End-to-end the architecture worked. Tool calling worked. Streaming worked. Output

quality was fine. It was just slow — and slow in a way that didn’t match how any

of this is supposed to behave.

For context: Claude Code’s prompts are large. Measured across captured requests

on this setup, the cacheable prefix — Claude Code’s system instructions plus the

tool-definitions block — runs around 23,000 tokens (≈5.6K system + ≈17.6K

tools, for a 23-tool toolset). With a working prefix cache, only the new user

message and the conversation tail need to be processed each turn — typically a

few hundred tokens. Without one, the engine re-prefills ~23K tokens every.

single. turn.

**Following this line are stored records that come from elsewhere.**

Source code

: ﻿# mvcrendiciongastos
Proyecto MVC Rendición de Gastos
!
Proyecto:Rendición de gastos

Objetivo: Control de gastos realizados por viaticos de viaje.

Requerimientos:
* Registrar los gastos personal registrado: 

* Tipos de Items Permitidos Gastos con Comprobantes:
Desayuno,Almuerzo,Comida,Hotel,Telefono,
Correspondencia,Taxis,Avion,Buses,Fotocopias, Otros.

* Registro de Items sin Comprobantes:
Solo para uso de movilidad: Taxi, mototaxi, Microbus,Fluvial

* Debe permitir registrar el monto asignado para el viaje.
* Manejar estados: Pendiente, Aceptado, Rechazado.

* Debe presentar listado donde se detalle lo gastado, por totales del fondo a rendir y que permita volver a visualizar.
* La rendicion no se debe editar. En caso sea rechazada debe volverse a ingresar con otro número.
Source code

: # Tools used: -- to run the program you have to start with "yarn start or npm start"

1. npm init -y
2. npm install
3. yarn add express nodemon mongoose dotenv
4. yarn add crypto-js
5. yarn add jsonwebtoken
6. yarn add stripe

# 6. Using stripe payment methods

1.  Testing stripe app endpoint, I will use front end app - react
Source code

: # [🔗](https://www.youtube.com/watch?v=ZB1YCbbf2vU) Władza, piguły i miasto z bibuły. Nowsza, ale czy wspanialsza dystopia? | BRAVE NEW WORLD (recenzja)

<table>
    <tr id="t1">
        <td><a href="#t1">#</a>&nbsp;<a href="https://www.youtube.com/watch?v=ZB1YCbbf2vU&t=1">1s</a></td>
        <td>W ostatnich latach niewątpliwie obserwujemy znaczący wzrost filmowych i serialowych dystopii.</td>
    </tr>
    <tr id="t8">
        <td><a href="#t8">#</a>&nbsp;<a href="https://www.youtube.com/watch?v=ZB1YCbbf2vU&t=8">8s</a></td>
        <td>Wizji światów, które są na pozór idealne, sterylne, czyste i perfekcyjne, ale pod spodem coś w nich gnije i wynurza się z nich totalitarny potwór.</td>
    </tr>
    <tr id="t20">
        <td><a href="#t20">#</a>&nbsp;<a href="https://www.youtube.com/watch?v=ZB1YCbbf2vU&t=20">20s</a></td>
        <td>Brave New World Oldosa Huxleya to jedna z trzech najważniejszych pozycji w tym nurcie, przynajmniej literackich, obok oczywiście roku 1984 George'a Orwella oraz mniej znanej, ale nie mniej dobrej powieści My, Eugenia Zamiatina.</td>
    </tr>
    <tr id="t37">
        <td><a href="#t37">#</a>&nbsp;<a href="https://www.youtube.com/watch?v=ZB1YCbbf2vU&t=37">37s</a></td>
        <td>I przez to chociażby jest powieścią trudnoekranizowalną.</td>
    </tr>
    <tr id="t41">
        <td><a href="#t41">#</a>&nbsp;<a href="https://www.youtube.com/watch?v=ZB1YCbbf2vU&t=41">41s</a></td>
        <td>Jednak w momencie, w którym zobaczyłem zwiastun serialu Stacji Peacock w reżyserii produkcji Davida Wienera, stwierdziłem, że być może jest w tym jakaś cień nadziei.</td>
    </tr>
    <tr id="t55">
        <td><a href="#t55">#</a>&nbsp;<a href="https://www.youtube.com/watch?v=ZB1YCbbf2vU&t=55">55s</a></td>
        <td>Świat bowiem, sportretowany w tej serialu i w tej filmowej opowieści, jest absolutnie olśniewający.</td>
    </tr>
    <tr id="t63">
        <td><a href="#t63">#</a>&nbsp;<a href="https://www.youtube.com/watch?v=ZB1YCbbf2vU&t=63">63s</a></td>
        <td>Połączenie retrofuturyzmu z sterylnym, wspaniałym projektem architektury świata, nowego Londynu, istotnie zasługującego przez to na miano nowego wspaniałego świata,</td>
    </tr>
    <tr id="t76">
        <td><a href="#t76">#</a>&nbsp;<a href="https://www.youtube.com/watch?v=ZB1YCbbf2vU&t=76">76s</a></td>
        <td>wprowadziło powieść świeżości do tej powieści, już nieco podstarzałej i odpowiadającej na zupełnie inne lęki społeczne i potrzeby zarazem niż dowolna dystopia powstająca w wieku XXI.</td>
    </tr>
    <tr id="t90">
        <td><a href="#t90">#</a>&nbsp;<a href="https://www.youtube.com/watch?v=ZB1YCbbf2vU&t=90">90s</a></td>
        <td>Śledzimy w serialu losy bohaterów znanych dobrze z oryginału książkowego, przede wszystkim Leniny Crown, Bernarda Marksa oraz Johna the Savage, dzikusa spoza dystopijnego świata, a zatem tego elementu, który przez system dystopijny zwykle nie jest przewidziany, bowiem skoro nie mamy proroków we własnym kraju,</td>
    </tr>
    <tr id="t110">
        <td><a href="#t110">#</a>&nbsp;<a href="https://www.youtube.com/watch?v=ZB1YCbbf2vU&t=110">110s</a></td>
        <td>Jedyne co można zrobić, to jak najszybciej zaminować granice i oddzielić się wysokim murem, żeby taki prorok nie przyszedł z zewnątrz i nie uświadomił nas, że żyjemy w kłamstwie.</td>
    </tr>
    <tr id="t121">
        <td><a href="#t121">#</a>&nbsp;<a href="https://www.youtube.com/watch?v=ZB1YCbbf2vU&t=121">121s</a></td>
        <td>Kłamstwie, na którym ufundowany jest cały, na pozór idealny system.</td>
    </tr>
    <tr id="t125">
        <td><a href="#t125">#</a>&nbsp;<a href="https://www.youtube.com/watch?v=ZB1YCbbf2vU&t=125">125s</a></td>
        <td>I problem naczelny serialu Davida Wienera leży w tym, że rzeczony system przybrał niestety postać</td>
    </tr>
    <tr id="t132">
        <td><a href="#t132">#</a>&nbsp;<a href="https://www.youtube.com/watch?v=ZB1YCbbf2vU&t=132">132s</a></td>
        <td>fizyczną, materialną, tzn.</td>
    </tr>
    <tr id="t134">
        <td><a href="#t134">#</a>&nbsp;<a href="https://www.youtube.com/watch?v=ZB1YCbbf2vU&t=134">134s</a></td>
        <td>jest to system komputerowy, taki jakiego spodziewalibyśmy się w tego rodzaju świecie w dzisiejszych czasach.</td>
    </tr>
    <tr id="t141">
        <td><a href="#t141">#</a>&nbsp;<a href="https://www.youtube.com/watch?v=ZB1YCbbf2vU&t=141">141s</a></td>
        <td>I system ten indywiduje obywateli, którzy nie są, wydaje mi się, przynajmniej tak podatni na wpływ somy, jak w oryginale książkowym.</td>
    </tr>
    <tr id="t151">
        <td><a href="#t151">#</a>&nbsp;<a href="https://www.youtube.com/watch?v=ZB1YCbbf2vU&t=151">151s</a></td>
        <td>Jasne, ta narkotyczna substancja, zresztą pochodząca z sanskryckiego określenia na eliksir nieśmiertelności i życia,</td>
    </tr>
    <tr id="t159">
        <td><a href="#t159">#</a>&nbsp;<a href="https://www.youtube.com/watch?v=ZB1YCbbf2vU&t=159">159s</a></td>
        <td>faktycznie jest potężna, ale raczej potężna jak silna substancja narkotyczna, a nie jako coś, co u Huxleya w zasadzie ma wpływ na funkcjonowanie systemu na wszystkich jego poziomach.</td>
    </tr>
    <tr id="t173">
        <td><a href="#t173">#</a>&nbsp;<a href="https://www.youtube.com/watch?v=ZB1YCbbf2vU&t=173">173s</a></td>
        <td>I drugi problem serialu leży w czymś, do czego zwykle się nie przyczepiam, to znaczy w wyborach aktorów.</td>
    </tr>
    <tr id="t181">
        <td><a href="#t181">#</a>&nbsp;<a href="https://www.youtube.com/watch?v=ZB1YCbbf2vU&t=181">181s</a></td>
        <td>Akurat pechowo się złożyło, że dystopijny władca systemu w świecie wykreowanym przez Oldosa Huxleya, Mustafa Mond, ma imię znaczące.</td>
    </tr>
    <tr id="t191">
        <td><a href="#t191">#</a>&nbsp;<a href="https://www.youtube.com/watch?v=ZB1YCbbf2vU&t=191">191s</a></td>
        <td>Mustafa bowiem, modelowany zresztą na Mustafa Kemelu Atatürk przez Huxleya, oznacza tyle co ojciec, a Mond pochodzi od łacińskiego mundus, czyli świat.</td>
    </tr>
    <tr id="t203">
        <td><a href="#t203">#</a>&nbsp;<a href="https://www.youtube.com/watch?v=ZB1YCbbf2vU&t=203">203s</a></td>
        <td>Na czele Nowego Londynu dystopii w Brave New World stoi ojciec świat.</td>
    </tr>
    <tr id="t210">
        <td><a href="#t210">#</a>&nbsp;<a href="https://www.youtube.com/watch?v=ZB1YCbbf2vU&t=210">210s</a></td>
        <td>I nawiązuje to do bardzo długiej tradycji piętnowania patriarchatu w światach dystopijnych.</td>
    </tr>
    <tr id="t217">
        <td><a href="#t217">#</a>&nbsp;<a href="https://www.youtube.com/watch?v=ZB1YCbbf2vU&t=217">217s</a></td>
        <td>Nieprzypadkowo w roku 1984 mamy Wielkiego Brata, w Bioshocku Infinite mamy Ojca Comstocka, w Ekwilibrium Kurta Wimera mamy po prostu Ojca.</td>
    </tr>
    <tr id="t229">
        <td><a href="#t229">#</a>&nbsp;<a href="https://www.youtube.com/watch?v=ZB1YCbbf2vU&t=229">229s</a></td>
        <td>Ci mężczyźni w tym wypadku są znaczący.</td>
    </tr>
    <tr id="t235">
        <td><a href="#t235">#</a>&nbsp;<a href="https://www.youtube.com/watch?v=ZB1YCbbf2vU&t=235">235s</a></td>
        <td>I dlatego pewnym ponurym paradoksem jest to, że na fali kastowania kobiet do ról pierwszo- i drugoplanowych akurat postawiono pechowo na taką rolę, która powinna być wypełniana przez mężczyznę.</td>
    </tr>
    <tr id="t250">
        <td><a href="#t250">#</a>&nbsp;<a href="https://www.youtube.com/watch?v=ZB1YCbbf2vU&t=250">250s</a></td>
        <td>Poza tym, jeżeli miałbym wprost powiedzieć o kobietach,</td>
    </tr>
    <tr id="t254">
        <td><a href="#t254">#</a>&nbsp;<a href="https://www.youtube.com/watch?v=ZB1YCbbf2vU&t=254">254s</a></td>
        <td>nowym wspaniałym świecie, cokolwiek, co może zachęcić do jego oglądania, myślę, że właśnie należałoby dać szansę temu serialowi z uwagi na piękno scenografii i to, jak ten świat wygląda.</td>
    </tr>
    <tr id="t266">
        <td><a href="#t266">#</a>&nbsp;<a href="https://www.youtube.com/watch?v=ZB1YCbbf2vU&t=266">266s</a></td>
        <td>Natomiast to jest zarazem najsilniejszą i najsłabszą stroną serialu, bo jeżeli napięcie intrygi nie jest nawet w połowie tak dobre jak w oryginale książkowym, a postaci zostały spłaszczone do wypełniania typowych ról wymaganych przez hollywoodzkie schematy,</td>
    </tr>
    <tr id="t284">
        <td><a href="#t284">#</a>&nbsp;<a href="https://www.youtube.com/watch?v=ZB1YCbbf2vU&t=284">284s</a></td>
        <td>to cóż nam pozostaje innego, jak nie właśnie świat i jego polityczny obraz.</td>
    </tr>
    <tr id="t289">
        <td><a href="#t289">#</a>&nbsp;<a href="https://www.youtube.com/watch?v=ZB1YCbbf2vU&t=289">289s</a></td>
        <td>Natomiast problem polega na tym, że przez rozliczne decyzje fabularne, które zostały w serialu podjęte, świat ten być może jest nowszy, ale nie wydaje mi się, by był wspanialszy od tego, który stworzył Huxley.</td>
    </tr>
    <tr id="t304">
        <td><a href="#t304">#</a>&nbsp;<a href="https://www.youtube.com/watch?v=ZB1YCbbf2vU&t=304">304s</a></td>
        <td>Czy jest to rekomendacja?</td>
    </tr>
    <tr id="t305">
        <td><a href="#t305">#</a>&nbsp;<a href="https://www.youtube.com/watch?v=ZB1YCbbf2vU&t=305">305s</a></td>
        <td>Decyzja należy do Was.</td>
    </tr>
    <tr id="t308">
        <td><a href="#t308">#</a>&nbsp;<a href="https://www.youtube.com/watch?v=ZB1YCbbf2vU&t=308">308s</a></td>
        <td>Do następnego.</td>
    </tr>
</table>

On a 32K-context model, that leaves about 9K headroom for the

conversation and output, which is fine — but only if you’re not throwing away the

prefix work each turn.

What I expected vs what I observed

Cold turn Warm turn

Stock vllm-mlx, no shim 108 s ~100 s

Shim strips billing header only 105 s ~70 s

Shim strips header + SimpleEngine KV-cache patch 108 s 7-8 s

The cold-turn number doesn’t change — there’s no cache to hit on the first

request. The warm-turn delta is the whole story.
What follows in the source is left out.